▶ **EXERCISE GOAL**: Across the lines of the records below, how many have the string "details" in them? Answer with the number alone.

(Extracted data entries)
------------------------------------------------------------------------
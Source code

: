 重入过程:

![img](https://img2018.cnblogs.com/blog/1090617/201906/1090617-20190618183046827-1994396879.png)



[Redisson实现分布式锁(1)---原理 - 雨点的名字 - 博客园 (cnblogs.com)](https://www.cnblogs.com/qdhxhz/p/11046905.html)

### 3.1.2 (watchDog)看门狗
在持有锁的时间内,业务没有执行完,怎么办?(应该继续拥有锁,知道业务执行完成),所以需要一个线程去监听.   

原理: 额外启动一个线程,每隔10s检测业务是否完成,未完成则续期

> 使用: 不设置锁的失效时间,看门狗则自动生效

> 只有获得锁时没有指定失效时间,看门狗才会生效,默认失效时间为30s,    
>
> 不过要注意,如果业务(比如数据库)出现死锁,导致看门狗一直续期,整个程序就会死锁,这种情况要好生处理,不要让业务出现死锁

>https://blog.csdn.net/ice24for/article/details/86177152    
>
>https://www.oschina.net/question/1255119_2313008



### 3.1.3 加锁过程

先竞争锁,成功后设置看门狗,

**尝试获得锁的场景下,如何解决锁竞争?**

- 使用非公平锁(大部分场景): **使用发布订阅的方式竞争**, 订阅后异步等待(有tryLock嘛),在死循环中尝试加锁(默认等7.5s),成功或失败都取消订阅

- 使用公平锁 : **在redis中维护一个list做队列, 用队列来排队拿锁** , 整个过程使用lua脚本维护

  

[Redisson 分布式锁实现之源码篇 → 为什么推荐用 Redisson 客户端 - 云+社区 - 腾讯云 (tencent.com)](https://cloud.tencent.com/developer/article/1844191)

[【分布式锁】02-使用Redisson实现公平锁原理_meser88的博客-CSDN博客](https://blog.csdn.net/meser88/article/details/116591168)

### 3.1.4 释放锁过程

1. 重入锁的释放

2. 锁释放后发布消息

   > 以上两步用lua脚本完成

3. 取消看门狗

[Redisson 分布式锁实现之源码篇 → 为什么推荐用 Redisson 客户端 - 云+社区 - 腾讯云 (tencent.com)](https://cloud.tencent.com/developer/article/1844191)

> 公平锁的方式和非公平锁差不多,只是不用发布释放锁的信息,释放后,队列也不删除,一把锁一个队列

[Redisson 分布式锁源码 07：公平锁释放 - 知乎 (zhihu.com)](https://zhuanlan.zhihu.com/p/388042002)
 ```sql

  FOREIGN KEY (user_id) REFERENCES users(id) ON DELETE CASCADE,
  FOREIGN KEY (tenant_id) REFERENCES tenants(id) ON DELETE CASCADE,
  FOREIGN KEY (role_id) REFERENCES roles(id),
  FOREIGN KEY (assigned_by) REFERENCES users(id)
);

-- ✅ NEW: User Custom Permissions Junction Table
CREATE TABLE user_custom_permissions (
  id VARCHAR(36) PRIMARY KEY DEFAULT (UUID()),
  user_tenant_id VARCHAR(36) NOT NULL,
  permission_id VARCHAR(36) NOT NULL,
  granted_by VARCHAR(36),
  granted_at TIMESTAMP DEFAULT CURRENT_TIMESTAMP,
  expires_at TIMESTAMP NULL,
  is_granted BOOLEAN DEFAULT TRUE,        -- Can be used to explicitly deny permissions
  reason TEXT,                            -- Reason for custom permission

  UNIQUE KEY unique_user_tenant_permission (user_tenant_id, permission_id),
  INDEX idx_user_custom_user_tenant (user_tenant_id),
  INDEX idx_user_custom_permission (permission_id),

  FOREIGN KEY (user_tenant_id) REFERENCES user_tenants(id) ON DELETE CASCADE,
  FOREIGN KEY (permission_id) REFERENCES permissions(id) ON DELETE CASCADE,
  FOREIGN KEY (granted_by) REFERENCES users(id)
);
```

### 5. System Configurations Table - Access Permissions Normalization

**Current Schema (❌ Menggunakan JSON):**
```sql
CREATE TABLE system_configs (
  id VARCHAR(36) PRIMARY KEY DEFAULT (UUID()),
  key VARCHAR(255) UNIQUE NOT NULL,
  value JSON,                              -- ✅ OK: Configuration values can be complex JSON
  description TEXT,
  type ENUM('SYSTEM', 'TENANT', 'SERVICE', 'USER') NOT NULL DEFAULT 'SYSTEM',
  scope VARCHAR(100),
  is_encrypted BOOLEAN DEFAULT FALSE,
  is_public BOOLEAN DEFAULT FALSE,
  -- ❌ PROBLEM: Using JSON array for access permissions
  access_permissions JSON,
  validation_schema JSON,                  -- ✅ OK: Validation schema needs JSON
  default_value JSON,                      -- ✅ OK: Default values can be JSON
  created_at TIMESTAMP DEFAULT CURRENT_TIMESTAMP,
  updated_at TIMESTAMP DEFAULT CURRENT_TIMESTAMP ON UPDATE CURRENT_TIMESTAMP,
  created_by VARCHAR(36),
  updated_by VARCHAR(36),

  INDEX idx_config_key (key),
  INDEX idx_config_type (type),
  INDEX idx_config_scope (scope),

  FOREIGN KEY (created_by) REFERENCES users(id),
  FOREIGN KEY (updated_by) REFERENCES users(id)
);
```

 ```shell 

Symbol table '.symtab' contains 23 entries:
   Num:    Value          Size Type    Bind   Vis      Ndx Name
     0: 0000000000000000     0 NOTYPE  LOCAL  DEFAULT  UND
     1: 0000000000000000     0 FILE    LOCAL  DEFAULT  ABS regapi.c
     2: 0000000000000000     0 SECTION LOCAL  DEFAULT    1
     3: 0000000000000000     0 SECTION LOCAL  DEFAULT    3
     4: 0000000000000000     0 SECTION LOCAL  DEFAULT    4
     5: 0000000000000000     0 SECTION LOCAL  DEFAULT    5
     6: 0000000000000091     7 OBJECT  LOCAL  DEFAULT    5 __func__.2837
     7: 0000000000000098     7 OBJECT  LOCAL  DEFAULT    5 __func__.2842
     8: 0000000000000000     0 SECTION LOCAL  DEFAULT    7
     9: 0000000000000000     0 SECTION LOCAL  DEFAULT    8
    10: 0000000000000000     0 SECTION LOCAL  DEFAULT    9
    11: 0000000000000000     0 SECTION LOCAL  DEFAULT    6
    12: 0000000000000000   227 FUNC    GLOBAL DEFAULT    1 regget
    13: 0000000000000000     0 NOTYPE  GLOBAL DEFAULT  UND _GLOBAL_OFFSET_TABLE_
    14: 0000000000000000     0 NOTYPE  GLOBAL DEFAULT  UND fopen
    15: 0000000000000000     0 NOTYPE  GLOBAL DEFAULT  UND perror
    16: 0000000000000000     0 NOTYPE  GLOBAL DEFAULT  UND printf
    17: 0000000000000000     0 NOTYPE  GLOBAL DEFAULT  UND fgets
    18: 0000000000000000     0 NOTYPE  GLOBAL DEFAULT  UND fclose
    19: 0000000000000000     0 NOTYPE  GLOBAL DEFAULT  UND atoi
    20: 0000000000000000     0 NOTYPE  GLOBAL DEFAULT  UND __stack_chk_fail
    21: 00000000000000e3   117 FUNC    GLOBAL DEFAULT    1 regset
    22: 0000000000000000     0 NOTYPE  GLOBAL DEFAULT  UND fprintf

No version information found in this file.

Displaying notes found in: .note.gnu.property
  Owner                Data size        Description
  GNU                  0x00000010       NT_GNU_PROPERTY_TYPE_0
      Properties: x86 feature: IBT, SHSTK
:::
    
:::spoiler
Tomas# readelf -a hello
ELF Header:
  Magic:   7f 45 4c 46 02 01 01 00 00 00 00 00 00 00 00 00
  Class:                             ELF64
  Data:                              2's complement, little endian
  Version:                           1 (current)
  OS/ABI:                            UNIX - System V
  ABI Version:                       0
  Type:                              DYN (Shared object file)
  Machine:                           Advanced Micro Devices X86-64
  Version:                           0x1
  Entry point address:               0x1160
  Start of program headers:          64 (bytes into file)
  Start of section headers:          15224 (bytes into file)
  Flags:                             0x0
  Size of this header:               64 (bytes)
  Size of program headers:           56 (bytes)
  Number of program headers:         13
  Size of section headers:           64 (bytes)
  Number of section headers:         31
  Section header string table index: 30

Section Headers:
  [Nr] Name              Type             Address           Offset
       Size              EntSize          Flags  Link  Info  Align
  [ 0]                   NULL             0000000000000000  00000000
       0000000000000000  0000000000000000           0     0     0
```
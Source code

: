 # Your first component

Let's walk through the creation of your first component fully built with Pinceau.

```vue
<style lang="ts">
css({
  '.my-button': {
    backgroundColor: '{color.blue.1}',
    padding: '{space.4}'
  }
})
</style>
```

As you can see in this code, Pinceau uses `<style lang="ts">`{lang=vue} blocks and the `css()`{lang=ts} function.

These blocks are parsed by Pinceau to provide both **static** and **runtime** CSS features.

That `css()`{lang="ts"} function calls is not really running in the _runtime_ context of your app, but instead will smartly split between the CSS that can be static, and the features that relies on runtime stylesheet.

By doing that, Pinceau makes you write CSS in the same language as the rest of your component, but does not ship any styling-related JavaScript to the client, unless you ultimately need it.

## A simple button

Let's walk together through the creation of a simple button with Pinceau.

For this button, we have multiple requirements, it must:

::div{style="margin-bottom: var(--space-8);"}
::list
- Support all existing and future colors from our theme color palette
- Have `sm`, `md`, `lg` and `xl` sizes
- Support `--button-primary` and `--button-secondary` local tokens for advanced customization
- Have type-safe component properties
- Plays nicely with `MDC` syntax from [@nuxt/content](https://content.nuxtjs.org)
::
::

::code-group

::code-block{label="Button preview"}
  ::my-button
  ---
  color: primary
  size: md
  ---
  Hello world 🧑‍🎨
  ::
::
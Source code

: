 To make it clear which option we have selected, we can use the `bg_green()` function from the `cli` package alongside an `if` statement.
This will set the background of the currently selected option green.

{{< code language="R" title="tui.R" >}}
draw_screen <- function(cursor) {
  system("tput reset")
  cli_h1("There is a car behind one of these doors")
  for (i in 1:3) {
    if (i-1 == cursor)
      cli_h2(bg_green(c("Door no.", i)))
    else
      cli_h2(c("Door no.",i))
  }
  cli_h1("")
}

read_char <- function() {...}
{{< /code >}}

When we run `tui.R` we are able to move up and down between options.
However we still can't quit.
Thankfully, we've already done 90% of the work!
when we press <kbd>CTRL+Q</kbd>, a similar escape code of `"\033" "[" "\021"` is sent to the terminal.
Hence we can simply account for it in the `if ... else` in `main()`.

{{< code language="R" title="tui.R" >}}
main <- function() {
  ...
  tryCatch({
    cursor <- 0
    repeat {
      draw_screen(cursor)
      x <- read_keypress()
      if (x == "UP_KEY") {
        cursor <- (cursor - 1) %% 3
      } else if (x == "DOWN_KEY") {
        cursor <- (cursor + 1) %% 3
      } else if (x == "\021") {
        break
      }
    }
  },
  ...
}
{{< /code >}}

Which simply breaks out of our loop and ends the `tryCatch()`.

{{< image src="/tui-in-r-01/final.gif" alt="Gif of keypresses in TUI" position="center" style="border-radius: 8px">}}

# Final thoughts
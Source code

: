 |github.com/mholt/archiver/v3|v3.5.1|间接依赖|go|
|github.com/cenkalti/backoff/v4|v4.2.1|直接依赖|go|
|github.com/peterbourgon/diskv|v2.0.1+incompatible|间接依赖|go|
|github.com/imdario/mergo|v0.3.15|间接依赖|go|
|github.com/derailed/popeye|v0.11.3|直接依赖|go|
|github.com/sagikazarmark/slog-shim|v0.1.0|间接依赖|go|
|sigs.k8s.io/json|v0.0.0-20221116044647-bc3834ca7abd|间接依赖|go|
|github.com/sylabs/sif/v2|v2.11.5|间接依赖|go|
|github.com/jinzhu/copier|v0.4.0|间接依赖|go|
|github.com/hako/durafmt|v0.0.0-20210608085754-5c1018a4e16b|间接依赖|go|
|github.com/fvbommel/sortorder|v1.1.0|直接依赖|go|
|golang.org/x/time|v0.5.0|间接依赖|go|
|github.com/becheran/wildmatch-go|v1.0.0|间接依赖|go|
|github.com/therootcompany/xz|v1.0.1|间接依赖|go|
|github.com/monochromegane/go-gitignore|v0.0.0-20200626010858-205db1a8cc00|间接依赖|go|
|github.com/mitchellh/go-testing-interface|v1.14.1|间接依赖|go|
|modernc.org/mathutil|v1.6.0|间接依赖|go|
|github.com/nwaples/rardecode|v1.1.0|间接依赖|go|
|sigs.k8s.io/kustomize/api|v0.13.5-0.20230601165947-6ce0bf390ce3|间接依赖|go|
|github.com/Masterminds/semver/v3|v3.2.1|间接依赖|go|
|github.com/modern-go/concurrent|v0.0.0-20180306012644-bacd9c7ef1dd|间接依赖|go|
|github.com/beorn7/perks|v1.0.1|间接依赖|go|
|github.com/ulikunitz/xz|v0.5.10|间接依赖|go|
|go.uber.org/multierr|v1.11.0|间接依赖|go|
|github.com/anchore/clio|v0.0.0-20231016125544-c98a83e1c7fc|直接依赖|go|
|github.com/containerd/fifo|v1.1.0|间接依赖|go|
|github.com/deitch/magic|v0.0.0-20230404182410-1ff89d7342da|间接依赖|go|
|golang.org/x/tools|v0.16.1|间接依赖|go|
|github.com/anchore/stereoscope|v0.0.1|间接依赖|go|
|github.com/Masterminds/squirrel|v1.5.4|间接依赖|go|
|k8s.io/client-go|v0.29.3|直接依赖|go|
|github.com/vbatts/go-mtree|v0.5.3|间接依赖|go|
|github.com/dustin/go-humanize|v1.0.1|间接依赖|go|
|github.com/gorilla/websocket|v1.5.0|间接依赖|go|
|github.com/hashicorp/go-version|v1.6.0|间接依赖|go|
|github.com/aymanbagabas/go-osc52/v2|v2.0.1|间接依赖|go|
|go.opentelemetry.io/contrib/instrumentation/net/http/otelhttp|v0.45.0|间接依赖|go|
------------------------------------------------------------------------
▶ **SOLUTION TO THIS TASK**: 2